Railway station in Keuruu, Finland

The Pihlajavesi railway station (Pihlajaveden rautatieasema, Pihlajavesi järnvägsstation) is located in the town of Keuruu, Finland (formerly the municipality of Pihlajavesi), in the village of Pihlajavesi. It is located along the Haapamäki–Seinäjoki railway, and its neighboring stations are Haapamäki in the south and Myllymäki in the north.

== History ==
During the building of the Tampere–Vaasa railway, the municipal authorities of Pihlajavesi made an appeal to the Railway Administration for the opening of a station in its territory. It cited the long distance between the stations of Keuruu – contemporarily known as Haapamäki – and Ähtäri, and estate owner Isak Valkeajärvi pledged to donate the land required free of charge. On 28 December 1880, the decision to build a road from the Pihlajavesi church to the future station was made. The project of building a bridge over river Koipijoki proved controversial among the estate owners of the municipality. Pihlajavesi became one of the original stations of the railway, being opened on 29 September 1883 as a pysäkki (a station of lower significance, translating to "stop").

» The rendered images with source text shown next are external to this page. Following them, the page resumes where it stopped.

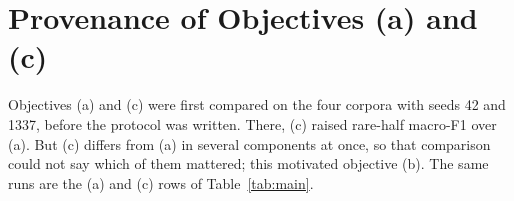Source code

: \documentclass[11pt]{article}
\begin{document}
\begin{table}[h]
\centering
\small
\setlength{\tabcolsep}{4pt}
\caption{GLiNER2 without training on the ten test splits.
\emph{Flagged regions}: precision before and after removing false
positives in flagged regions. \emph{Trained minus zero-shot}: change in
the recall gap between repeated and novel values after training with
(b), pooled and within types ($\geq$20 mentions each); --: no training
split.}
\label{tab:zeroshot}
\end{table}

\FloatBarrier
\section{Provenance of Objectives (a) and (c)}
\label{app:pilot}

Objectives (a) and (c) were first compared on the four corpora with
seeds 42 and 1337, before the protocol was written. There, (c) raised
rare-half macro-F1 over (a). But (c) differs from (a) in several
components at once, so that comparison could not say which of them mattered;
this motivated objective (b). The same runs are the (a) and (c) rows of
Table~\ref{tab:main}.
\end{document}
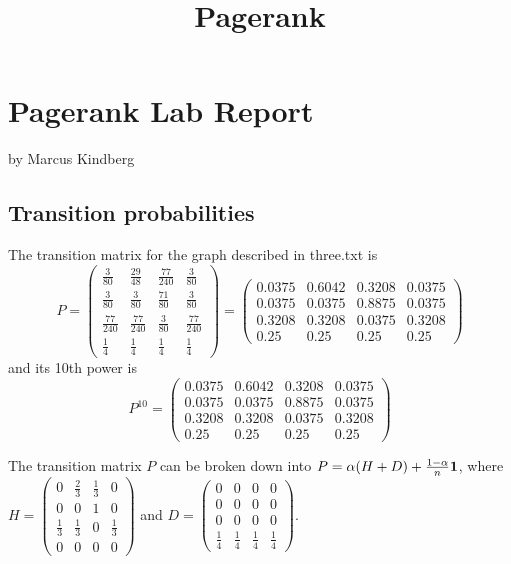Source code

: \documentclass{tufte-handout}
\title{\sf Pagerank}
\begin{document}
\section{Pagerank Lab Report}


by Marcus Kindberg

\subsection{Transition probabilities}

The transition matrix for the graph described in three.txt
is
\begin{equation*}
P = 
\left(\begin{array}{cccc} \frac{3}{80} & \frac{29}{48} & \frac{77}{240} & \frac{3}{80}\\ \frac{3}{80} & \frac{3}{80} & \frac{71}{80} & \frac{3}{80}\\ \frac{77}{240} & \frac{77}{240} & \frac{3}{80} & \frac{77}{240}\\ \frac{1}{4} & \frac{1}{4} & \frac{1}{4} & \frac{1}{4} \end{array}\right) = \left(\begin{array}{cccc} 0.0375 & 0.6042 & 0.3208 & 0.0375\\ 0.0375 & 0.0375 & 0.8875 & 0.0375\\ 0.3208 & 0.3208 & 0.0375 & 0.3208\\ 0.25 & 0.25 & 0.25 & 0.25 \end{array}\right)
\end{equation*}
and its 10th power is
\begin{equation*}
P^{10} = 
\left(\begin{array}{cccc} 0.0375 & 0.6042 & 0.3208 & 0.0375\\ 0.0375 & 0.0375 & 0.8875 & 0.0375\\ 0.3208 & 0.3208 & 0.0375 & 0.3208\\ 0.25 & 0.25 & 0.25 & 0.25 \end{array}\right)
\end{equation*}

The transition matrix $P$ can be broken down into  $P = \alpha(H + D)
+ \frac{1-\alpha}{n} \bf 1$, where $H =\left(\begin{array}{cccc} 0 & \frac{2}{3} & \frac{1}{3} & 0\\ 0 & 0 & 1 & 0\\ \frac{1}{3} & \frac{1}{3} & 0 & \frac{1}{3}\\ 0 & 0 & 0 & 0 \end{array}\right)
$ and $D =\left(\begin{array}{cccc} 0 & 0 & 0 & 0\\ 0 & 0 & 0 & 0\\ 0 & 0 & 0 & 0\\ \frac{1}{4} & \frac{1}{4} & \frac{1}{4} & \frac{1}{4} \end{array}\right)
$.
\end{document}
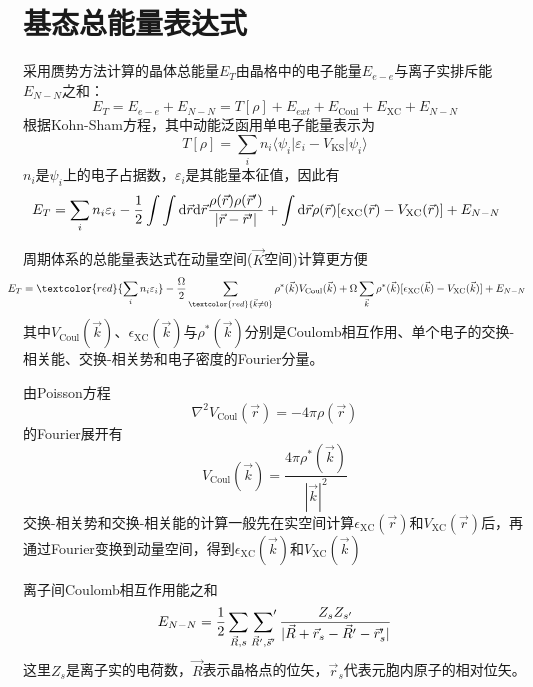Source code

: \section{基态总能量表达式}
采用赝势方法计算的晶体总能量$E_T$由晶格中的电子能量$E_{e-e}$与离子实排斥能$E_{N-N}$之和：
	\begin{equation}
		E_T=E_{e-e}+E_{N-N}=T[\rho]+E_{ext}+E_{\mathrm{Coul}}+E_{\mathrm{XC}}+E_{N-N}
	\end{equation}
根据\textrm{Kohn-Sham}方程，其中动能泛函用单电子能量表示为
\begin{equation}
	T[{\rho}]=\sum_in_i\langle\psi_i|\varepsilon_i-V_{\mathrm{KS}}|\psi_i\rangle
\end{equation}
$n_i$是$\psi_i$上的电子占据数，$\varepsilon_i$是其能量本征值，因此有
\begin{equation}
	\hspace*{-12.0pt}	E_T=\sum_in_i\varepsilon_i-\dfrac12\int\int\mathrm{d}\vec r\mathrm{d}\vec r\dfrac{\rho(\vec r)\rho(\vec r^{\prime})}{|\vec r-\vec r^{\prime}|}+\int\mathrm{d}\vec r\rho(\vec r)[\epsilon_{\mathrm{XC}}(\vec r)-V_{\mathrm{XC}}(\vec r)]+E_{N-N}
\end{equation}

周期体系的总能量表达式在动量空间($\vec K$空间)计算更方便
\begin{equation}
	\hspace*{-15.0pt}	E_T=\textcolor{red}{\sum_in_i\varepsilon_i}-\dfrac{\Omega}2\sum_{\textcolor{red}{\vec k\neq 0}}\rho^{\ast}(\vec k)V_{\mathrm{Coul}}(\vec k)+\Omega\sum_{\vec k}\rho^{\ast}(\vec k)[\epsilon_{\mathrm{XC}}(\vec k)-V_{\mathrm{XC}}(\vec k)]+E_{N-N}
\end{equation}
其中$V_{\mathrm{Coul}}(\vec k)$、$\epsilon_{\mathrm{XC}}(\vec k)$与$\rho^{\ast}(\vec k)$分别是\textrm{Coulomb}相互作用、单个电子的交换-相关能、交换-相关势和电子密度的\textrm{Fourier}分量。

由\textrm{Poisson}方程
\begin{equation}
	\nabla^2V_{\mathrm{Coul}}(\vec r)=-4\pi\rho(\vec r)
\end{equation}
的\textrm{Fourier}展开有
\begin{equation}
	V_{\mathrm{Coul}}(\vec k)=\dfrac{4\pi\rho^{\ast}(\vec k)}{|\vec k|^2}
\end{equation}
交换-相关势和交换-相关能的计算一般先在实空间计算$\epsilon_{\mathrm{XC}}(\vec r)$和$V_{\mathrm{XC}}(\vec r)$后，再通过\textrm{Fourier}变换到动量空间，得到$\epsilon_{\mathrm{XC}}(\vec k)$和$V_{\mathrm{XC}}(\vec k)$

	离子间\textrm{Coulomb}相互作用能之和
	\begin{equation}
		E_{N-N}=\dfrac12\sum_{\vec R,s}\sideset{}{^{\prime}}\sum_{\vec R^{\prime},\vec s^{\prime}}\dfrac{Z_sZ_{s^{\prime}}}{|\vec R+\vec r_s-\vec R^{\prime}-\vec r_s^{\prime}|}
	\end{equation}
	这里$Z_s$是离子实的电荷数，$\vec R$表示晶格点的位矢，$\vec r_s$代表元胞内原子的相对位矢。

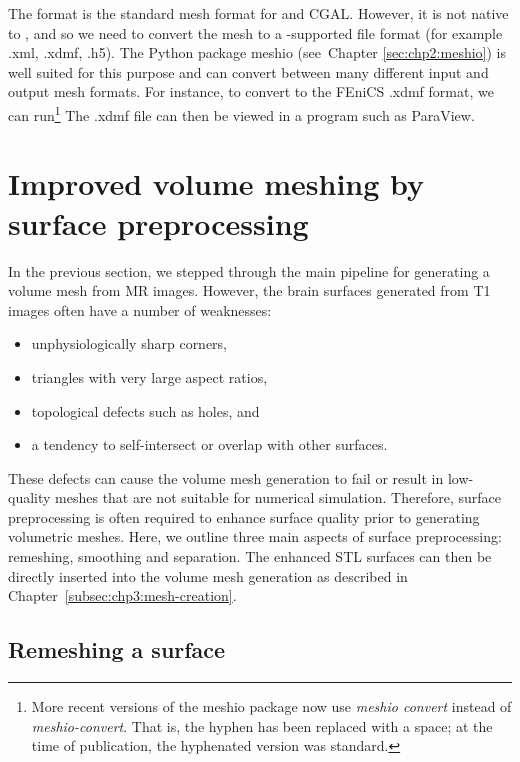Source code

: The  format is the standard mesh format for \svmtk{} and
CGAL. However, it is not native to \fenics{}, and so we need to
convert the mesh to a \fenics-supported file format (for example .xml, .xdmf,
.h5). The Python package meshio (see~Chapter
\ref{sec:chp2:meshio}) is well suited for this purpose and can
convert between many different input and output mesh formats. For
instance, to convert to the FEniCS .xdmf format, we can run\footnote{More recent versions of the meshio package now use \textit{meshio convert} instead of \textit{meshio-convert}.  That is, the hyphen has been replaced with a space; at the time of publication, the hyphenated version was standard.}
\noindent The .xdmf file can then be viewed in a program such as ParaView.

\section{Improved volume meshing by surface preprocessing}
\label{sec:chp3:improved-volume-meshing}
In the previous section, we stepped through the main pipeline for
generating a volume mesh from MR images. However, the brain surfaces
generated from T1 images often have a number of weaknesses:
\begin{itemize}
\item unphysiologically sharp corners,   
\item triangles with very large aspect ratios, 
\item topological defects such as holes, and
\item a tendency to self-intersect or overlap with other surfaces.  
\end{itemize}
These defects can cause the volume mesh generation to fail or result
in low-quality meshes that are not suitable for numerical
simulation. Therefore, surface preprocessing is often required to
enhance surface quality prior to generating volumetric meshes. Here,
we outline three main aspects of surface preprocessing: remeshing,
smoothing and separation. The enhanced STL surfaces can then be
directly inserted into the volume mesh generation as described in
Chapter~\ref{subsec:chp3:mesh-creation}.

\subsection{Remeshing a surface}
\label{subsubsec:chp3:mesh-creation:remeshing}

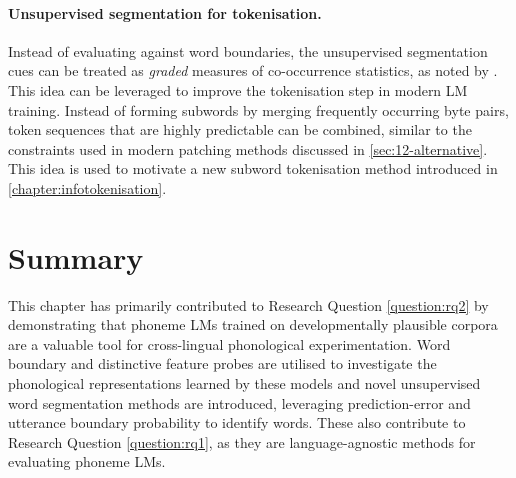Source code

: \paragraph{Unsupervised segmentation for tokenisation.} Instead of evaluating against word boundaries, the unsupervised segmentation cues can be treated as \emph{graded} measures of co-occurrence statistics, as noted by \citet{elman1990finding}. This idea can be leveraged to improve the tokenisation step in modern LM training. Instead of forming subwords by merging frequently occurring byte pairs, token sequences that are highly predictable can be combined, similar to the constraints used in modern patching methods discussed in \cref{sec:12-alternative}. This idea is used to motivate a new subword tokenisation method introduced in \cref{chapter:infotokenisation}. 



\section{Summary}

This chapter has primarily contributed to Research Question \ref{question:rq2} by demonstrating that phoneme LMs trained on developmentally plausible corpora are a valuable tool for cross-lingual phonological experimentation. Word boundary and distinctive feature probes are utilised to investigate the phonological representations learned by these models and novel unsupervised word segmentation methods are introduced, leveraging prediction-error and utterance boundary probability to identify words. These also contribute to Research Question \ref{question:rq1}, as they are language-agnostic methods for evaluating phoneme LMs. 

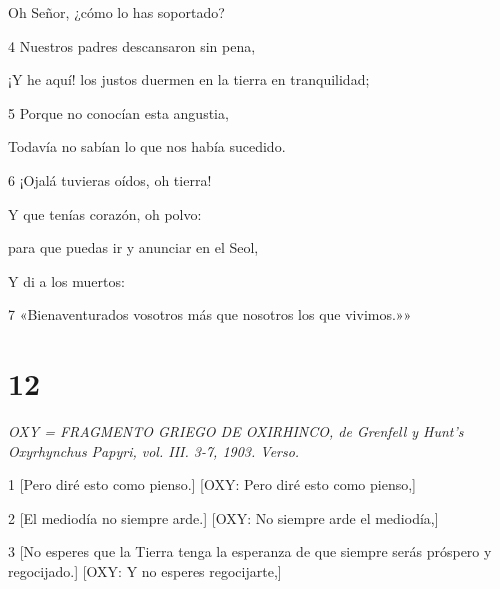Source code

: \par Oh Señor, ¿cómo lo has soportado?

\par 4 Nuestros padres descansaron sin pena,

\par ¡Y he aquí! los justos duermen en la tierra en tranquilidad;

\par 5 Porque no conocían esta angustia,

\par Todavía no sabían lo que nos había sucedido.

\par 6 ¡Ojalá tuvieras oídos, oh tierra!

\par Y que tenías corazón, oh polvo:

\par para que puedas ir y anunciar en el Seol,

\par Y di a los muertos:

\par 7 «Bienaventurados vosotros más que nosotros los que vivimos.»»

\chapter{12}

\par \textit{OXY = FRAGMENTO GRIEGO DE OXIRHINCO, de Grenfell y Hunt's Oxyrhynchus Papyri, vol. III. 3-7, 1903. Verso.}

\par 1 [Pero diré esto como pienso.] [OXY: Pero diré esto como pienso,]

\par [Y hablaré contra ti, tierra que aún prospera.] [OXY: Y hablaré contra ti, tierra que prospera.]

\par 2 [El mediodía no siempre arde.] [OXY: No siempre arde el mediodía,]

\par [Ni los rayos del sol dan luz constantemente.] [OXY: Ni los rayos del sol dan luz constantemente.]

\par 3 [No esperes que la Tierra tenga la esperanza de que siempre serás próspero y regocijado.] [OXY: Y no esperes regocijarte,]

\par [Y no os envanezcáis ni os jactéis mucho.] [OXY: Ni condenéis mucho.]

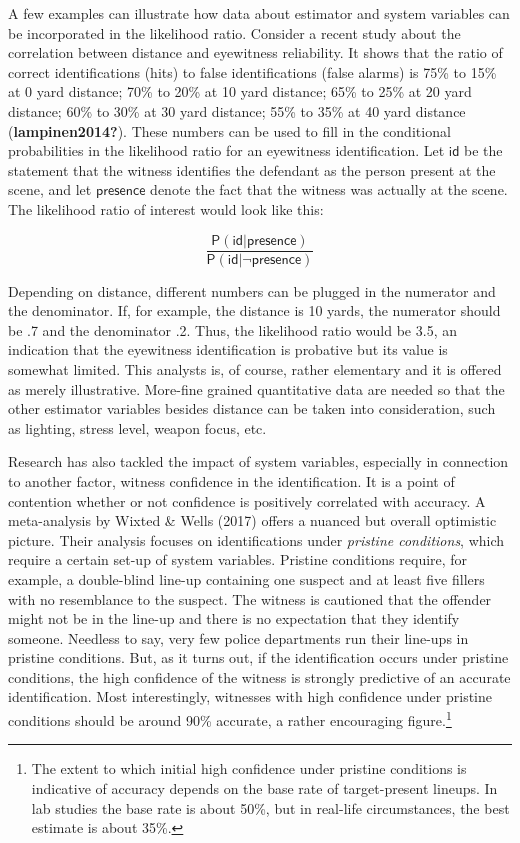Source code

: \documentclass[
  letterpaper,
  DIV=11,
  numbers=noendperiod]{scrartcl}
\newcommand{\pr}[1]{\mathsf{P}(#1)}
\begin{document}
A few examples can illustrate how data about estimator and system
variables can be incorporated in the likelihood ratio. Consider a recent
study about the correlation between distance and eyewitness reliability.
It shows that the ratio of correct identifications (hits) to false
identifications (false alarms) is 75\% to 15\% at 0 yard distance; 70\%
to 20\% at 10 yard distance; 65\% to 25\% at 20 yard distance; 60\% to
30\% at 30 yard distance; 55\% to 35\% at 40 yard distance
(\textbf{lampinen2014?}). These numbers can be used to fill in the
conditional probabilities in the likelihood ratio for an eyewitness
identification. Let \(\textsf{id}\) be the statement that the witness
identifies the defendant as the person present at the scene, and let
\(\textsf{presence}\) denote the fact that the witness was actually at
the scene. The likelihood ratio of interest would look like this:

\[
\frac{\pr{\textsf{id} \vert \textsf{presence}}}{\pr{\textsf{id} \vert \neg \textsf{presence}}}
\]

\noindent Depending on distance, different numbers can be plugged in the
numerator and the denominator. If, for example, the distance is 10
yards, the numerator should be .7 and the denominator .2. Thus, the
likelihood ratio would be 3.5, an indication that the eyewitness
identification is probative but its value is somewhat limited. This
analysts is, of course, rather elementary and it is offered as merely
illustrative. More-fine grained quantitative data are needed so that the
other estimator variables besides distance can be taken into
consideration, such as lighting, stress level, weapon focus, etc.

Research has also tackled the impact of system variables, especially in
connection to another factor, witness confidence in the identification.
It is a point of contention whether or not confidence is positively
correlated with accuracy. A meta-analysis by Wixted \& Wells (2017)
offers a nuanced but overall optimistic picture. Their analysis focuses
on identifications under \emph{pristine conditions}, which require a
certain set-up of system variables. Pristine conditions require, for
example, a double-blind line-up containing one suspect and at least five
fillers with no resemblance to the suspect. The witness is cautioned
that the offender might not be in the line-up and there is no
expectation that they identify someone. Needless to say, very few police
departments run their line-ups in pristine conditions. But, as it turns
out, if the identification occurs under pristine conditions, the high
confidence of the witness is strongly predictive of an accurate
identification. Most interestingly, witnesses with high confidence under
pristine conditions should be around 90\% accurate, a rather encouraging
figure.\footnote{The extent to which initial high confidence under
  pristine conditions is indicative of accuracy depends on the base rate
  of target-present lineups. In lab studies the base rate is about 50\%,
  but in real-life circumstances, the best estimate is about 35\%.}
\end{document}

=== List of stationmasters ===
The following people served as the stationmasters at Pihlajavesi in 1887–1970:
- Johan Alfred Holm (1887–1888)
- Karl Alfred Hjelt (1893–1895)
- Johan Ulrik Nörlund (1895–1909)
- Oskar Alarik Gröndahl (1909–1926)
- Väinö Gustaf Nikolainen (1928–1929)
- Edvard Alarik Lybeck (1929–1930)
- Väinö Verneri Louhivaara (1930–1937)
- Hugo Henrik Puusaari (1937–1952)
- Bruuno Vilhelm Helminen (1952–1966)
- Matti Aatami Ravantti (1967–1970)

== Architecture ==
The station building in Pihlajavesi was constructed according to the stock blueprints for the smaller pysäkki stations on the Tampere–Vaasa railway in 1881–1883. After its promotion to a class V station in 1888, it was expanded according to plans from Bruno Granholm in 1902. Some of the finer details of the design have been simplified and the doors changed since then, though the design is still reflective of its state in 1902. The station building suffered a fire in the 1980s, which prompted the construction and use of a temporary "shipping container" building until the original station was repaired.

== Services ==
VR Group operates two daily regional train services in each direction on the route Jyväskylä–Seinäjoki, all of which call in Pihlajavesi. These services are operated with Dm12 railbuses. The station does not have ticketings services nor a VR ticket vending machine, though it does have 55 cm high platforms. The station building is not open for use by passengers.